Assignment
Below are records; count the lines that hold the string "initializeAuth" and give only the count.

Stored data
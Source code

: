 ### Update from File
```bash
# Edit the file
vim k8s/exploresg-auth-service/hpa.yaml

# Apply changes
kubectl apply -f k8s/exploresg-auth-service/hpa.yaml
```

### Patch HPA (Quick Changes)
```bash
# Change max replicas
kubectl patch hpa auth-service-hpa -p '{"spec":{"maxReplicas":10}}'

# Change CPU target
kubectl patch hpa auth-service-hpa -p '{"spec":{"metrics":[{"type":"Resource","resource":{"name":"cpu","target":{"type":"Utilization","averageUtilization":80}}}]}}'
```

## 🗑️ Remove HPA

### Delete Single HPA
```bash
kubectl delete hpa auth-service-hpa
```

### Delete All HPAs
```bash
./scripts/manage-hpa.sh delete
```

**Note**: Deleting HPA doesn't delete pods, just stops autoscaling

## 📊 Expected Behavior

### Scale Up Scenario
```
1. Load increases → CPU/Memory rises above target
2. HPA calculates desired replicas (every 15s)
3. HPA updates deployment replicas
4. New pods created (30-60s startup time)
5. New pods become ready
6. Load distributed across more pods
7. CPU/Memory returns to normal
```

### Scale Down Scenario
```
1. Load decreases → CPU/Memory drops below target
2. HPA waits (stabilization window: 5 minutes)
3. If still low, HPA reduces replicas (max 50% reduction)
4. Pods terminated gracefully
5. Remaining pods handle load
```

---

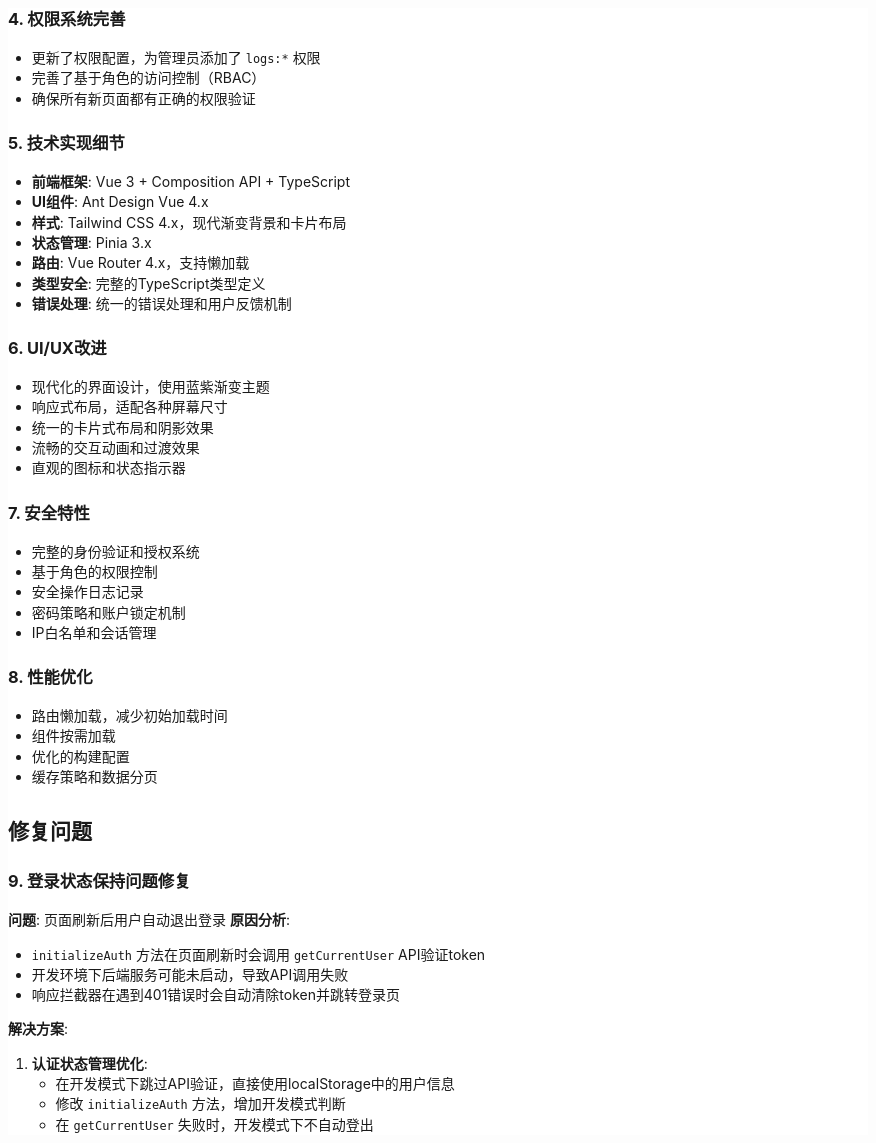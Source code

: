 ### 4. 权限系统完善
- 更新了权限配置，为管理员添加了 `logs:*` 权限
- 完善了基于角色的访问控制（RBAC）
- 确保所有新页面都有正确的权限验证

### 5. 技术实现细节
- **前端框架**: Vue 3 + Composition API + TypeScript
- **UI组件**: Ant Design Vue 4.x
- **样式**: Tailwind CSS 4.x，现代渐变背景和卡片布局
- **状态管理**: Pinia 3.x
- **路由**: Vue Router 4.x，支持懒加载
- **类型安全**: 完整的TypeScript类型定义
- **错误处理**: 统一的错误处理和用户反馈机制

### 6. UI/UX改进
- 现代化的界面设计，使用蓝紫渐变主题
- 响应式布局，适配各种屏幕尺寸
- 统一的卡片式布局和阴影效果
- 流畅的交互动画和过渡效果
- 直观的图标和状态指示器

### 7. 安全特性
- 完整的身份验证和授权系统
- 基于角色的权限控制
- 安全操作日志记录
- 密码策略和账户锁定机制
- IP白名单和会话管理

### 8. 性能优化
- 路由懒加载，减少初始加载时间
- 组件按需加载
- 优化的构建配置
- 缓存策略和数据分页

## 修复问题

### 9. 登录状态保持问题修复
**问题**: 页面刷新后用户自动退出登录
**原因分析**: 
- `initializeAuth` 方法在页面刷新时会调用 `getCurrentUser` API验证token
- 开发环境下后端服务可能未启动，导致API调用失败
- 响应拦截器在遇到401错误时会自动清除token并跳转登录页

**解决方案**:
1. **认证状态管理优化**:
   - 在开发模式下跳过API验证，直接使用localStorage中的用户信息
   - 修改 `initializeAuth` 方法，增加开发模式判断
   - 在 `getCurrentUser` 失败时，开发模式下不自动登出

Answer section
2